• MATERIAL FOR THE TASK:
_ _ _ _

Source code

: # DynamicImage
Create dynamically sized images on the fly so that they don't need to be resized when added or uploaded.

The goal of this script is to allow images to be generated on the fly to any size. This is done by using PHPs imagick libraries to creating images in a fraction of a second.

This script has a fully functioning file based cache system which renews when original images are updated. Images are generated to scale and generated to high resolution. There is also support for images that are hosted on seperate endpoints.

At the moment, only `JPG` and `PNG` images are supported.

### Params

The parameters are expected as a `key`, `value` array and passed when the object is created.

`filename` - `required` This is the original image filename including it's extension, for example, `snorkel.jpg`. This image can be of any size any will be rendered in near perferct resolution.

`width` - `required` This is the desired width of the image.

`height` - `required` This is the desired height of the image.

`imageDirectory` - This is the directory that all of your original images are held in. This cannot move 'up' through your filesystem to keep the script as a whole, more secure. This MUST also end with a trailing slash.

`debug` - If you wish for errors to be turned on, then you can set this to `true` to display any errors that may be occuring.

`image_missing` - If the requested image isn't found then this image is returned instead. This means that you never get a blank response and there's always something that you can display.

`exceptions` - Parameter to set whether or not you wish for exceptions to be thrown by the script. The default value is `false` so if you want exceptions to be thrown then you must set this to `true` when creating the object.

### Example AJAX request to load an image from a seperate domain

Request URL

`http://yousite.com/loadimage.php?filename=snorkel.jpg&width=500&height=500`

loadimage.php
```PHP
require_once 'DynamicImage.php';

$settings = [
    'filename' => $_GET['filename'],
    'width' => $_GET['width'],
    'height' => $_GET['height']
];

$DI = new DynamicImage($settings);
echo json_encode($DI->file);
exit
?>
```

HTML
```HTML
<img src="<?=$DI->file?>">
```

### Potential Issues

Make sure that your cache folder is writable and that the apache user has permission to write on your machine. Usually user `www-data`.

_ _ _ _

• EXERCISE PROMPT: Wherever the word "required" appears in a line of the data above, copy that line.

• SOLVED EXERCISE:
`filename` - `required` This is the original image filename including it's extension, for example, `snorkel.jpg`. This image can be of any size any will be rendered in near perferct resolution.
`width` - `required` This is the desired width of the image.
`height` - `required` This is the desired height of the image.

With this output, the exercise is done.